**PROMPT:**
Output exactly the lines from the one holding "is no visible" through the final line of the entries.

[Data records]
-- Opening Marker --
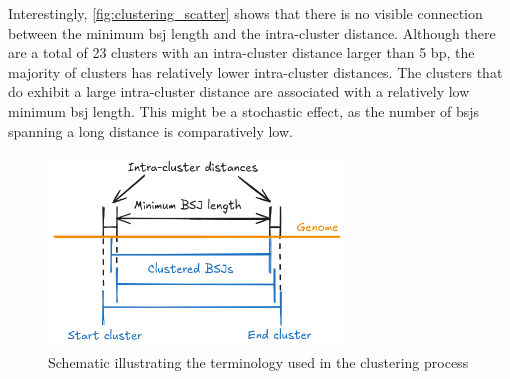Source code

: Interestingly, \cref{fig:clustering_scatter} shows that there is no visible
connection between the minimum \gls{bsj} length and the intra-cluster distance.
Although there are a total of 23 clusters with an intra-cluster distance larger
than 5 bp, the majority of clusters has relatively lower intra-cluster
distances.
The clusters that do exhibit a large intra-cluster distance are associated with
a relatively low minimum \gls{bsj} length.
This might be a stochastic effect, as the number of \gls{bsj}s spanning a long
distance is comparatively low.

\begin{figure}[ht] \centering

    \includegraphics[width=0.7\textwidth]{chapters/4_results_and_discussion/figures/grouping.png}
    \caption{Schematic illustrating the terminology used in the clustering
        process}
    \label{fig:clustering_expl} \end{figure}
-- Closing Marker --
**ANSWER SPACE:**
: Interestingly, \cref{fig:clustering_scatter} shows that there is no visible
connection between the minimum \gls{bsj} length and the intra-cluster distance.
Although there are a total of 23 clusters with an intra-cluster distance larger
than 5 bp, the majority of clusters has relatively lower intra-cluster
distances.
The clusters that do exhibit a large intra-cluster distance are associated with
a relatively low minimum \gls{bsj} length.
This might be a stochastic effect, as the number of \gls{bsj}s spanning a long
distance is comparatively low.

\begin{figure}[ht] \centering

    \includegraphics[width=0.7\textwidth]{chapters/4_results_and_discussion/figures/grouping.png}
    \caption{Schematic illustrating the terminology used in the clustering
        process}
    \label{fig:clustering_expl} \end{figure}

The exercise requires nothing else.